Moser musste im 3. Reich aufgrund seiner jüdischen Herkunft sein Geschäft aufzugeben. Anschließend musste er Zwangsarbeit in der Papierfabrik in Dillweißenstein, die auf Rüstungsproduktion umgestellt wurde, verrichten. Am 17. Juni 1945 kehrte er nach Pforzheim zurück. Von 1945 bis 1959 war er gewählter Präsident der Industrie- und Handelskammer (IHK). Seit 1952 war er Träger des großen Verdienstkreuzes des Verdienstordens der Bundesrepublik Deutschland. Von 1948 bis 1958 war er Stadtrat. Am 18. Juli 1962 wurde er zum Ehrenbürger ernannt. Moser hat das Industriehaus mit seiner Ständigen Musterausstellung wieder aufgebaut.
Literatur
- Julius Moser: KZ Theresienstadt.

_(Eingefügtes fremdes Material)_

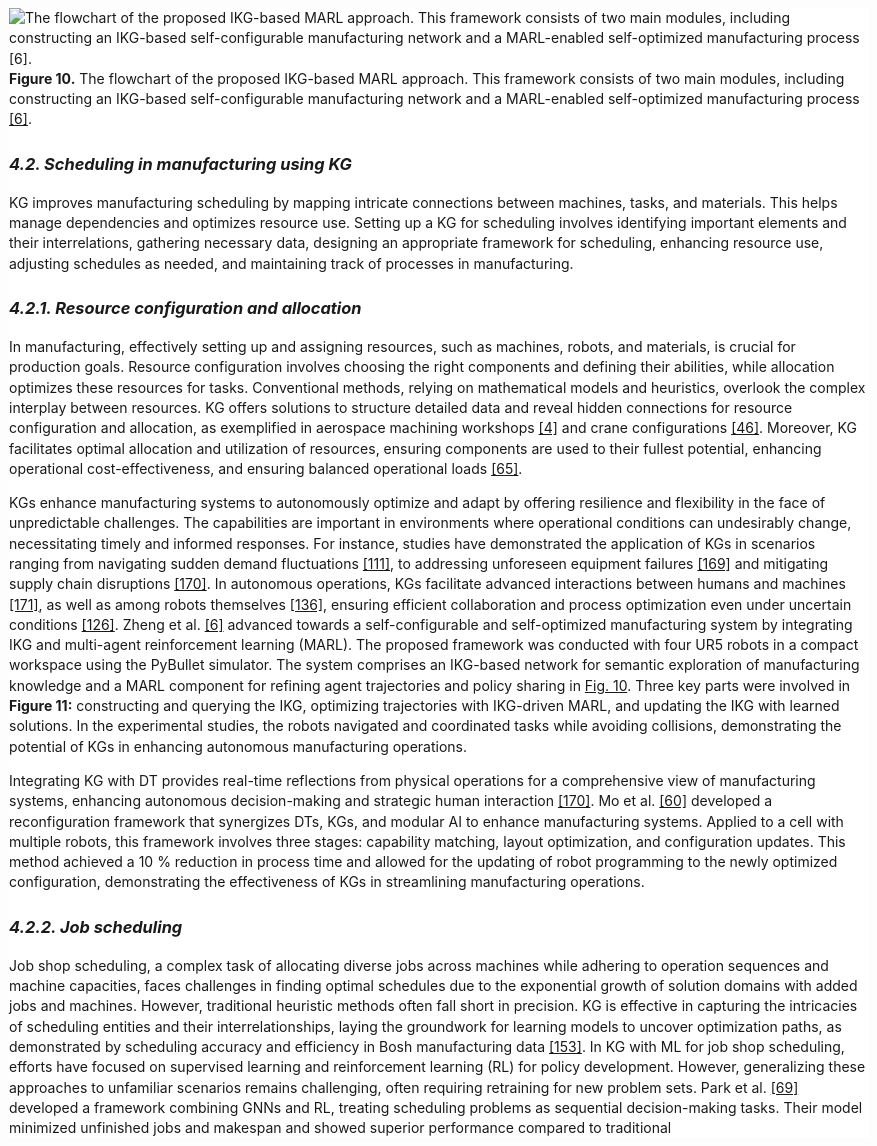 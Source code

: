 ![The flowchart of the proposed IKG-based MARL approach. This framework consists of two main modules, including constructing an IKG-based self-configurable manufacturing network and a MARL-enabled self-optimized manufacturing process [[6]](#ref-6).](_page_15_Figure_4.jpeg)
**Figure 10.** The flowchart of the proposed IKG-based MARL approach. This framework consists of two main modules, including constructing an IKG-based self-configurable manufacturing network and a MARL-enabled self-optimized manufacturing process [[6]](#ref-6).

### *4.2. Scheduling in manufacturing using KG*
KG improves manufacturing scheduling by mapping intricate connections between machines, tasks, and materials. This helps manage dependencies and optimizes resource use. Setting up a KG for scheduling involves identifying important elements and their interrelations, gathering necessary data, designing an appropriate framework for scheduling, enhancing resource use, adjusting schedules as needed, and maintaining track of processes in manufacturing.

### *4.2.1. Resource configuration and allocation*
In manufacturing, effectively setting up and assigning resources, such as machines, robots, and materials, is crucial for production goals. Resource configuration involves choosing the right components and defining their abilities, while allocation optimizes these resources for tasks. Conventional methods, relying on mathematical models and heuristics, overlook the complex interplay between resources. KG offers solutions to structure detailed data and reveal hidden connections for resource configuration and allocation, as exemplified in aerospace machining workshops [[4]](#ref-4) and crane configurations [[46]](#ref-46). Moreover, KG facilitates optimal allocation and utilization of resources, ensuring components are used to their fullest potential, enhancing operational cost-effectiveness, and ensuring balanced operational loads [[65]](#ref-65).

KGs enhance manufacturing systems to autonomously optimize and adapt by offering resilience and flexibility in the face of unpredictable challenges. The capabilities are important in environments where operational conditions can undesirably change, necessitating timely and informed responses. For instance, studies have demonstrated the application of KGs in scenarios ranging from navigating sudden demand fluctuations [[111]](#ref-111), to addressing unforeseen equipment failures [[169]](#ref-169) and mitigating supply chain disruptions [[170]](#ref-170). In autonomous operations, KGs facilitate advanced interactions between humans and machines [[171]](#ref-171), as well as among robots themselves [[136]](#ref-136), ensuring efficient collaboration and process optimization even under uncertain conditions [[126]](#ref-126). Zheng et al. [[6]](#ref-6) advanced towards a self-configurable and self-optimized manufacturing system by integrating IKG and multi-agent reinforcement learning (MARL). The proposed framework was conducted with four UR5 robots in a compact workspace using the PyBullet simulator. The system comprises an IKG-based network for semantic exploration of manufacturing knowledge and a MARL component for refining agent trajectories and policy sharing in [Fig. 10](#figure-10). Three key parts were involved in **Figure 11:** constructing and querying the IKG, optimizing trajectories with IKG-driven MARL, and updating the IKG with learned solutions. In the experimental studies, the robots navigated and coordinated tasks while avoiding collisions, demonstrating the potential of KGs in enhancing autonomous manufacturing operations.

Integrating KG with DT provides real-time reflections from physical operations for a comprehensive view of manufacturing systems, enhancing autonomous decision-making and strategic human interaction [[170]](#ref-170). Mo et al. [[60]](#ref-60) developed a reconfiguration framework that synergizes DTs, KGs, and modular AI to enhance manufacturing systems. Applied to a cell with multiple robots, this framework involves three stages: capability matching, layout optimization, and configuration updates. This method achieved a 10 % reduction in process time and allowed for the updating of robot programming to the newly optimized configuration, demonstrating the effectiveness of KGs in streamlining manufacturing operations.

### *4.2.2. Job scheduling*
Job shop scheduling, a complex task of allocating diverse jobs across machines while adhering to operation sequences and machine capacities, faces challenges in finding optimal schedules due to the exponential growth of solution domains with added jobs and machines. However, traditional heuristic methods often fall short in precision. KG is effective in capturing the intricacies of scheduling entities and their interrelationships, laying the groundwork for learning models to uncover optimization paths, as demonstrated by scheduling accuracy and efficiency in Bosh manufacturing data [[153]](#ref-153). In KG with ML for job shop scheduling, efforts have focused on supervised learning and reinforcement learning (RL) for policy development. However, generalizing these approaches to unfamiliar scenarios remains challenging, often requiring retraining for new problem sets. Park et al. [[69]](#ref-69) developed a framework combining GNNs and RL, treating scheduling problems as sequential decision-making tasks. Their model minimized unfinished jobs and makespan and showed superior performance compared to traditional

Erlebnisse eines "Nichtariers" in den letzten Monaten des Naziregimes, postum erschienen in den Pforzheimer Heften, Nr. 3, Pforzheim 1995 ISBN 3-9803529-7-8
- 100 Jahre Industrie- und Handelskammer Pforzheim 1954
- Tony Redding: Bombing Germany: The Final Phase: The Destruction of Pforzheim and the Closing Months of Bomber Command's War, Barnsley 2015 [1]
Ehrungen
- Julius-Moser-Straße
- Er wurde 1962 Ehrenbürger der Stadt Pforzheim.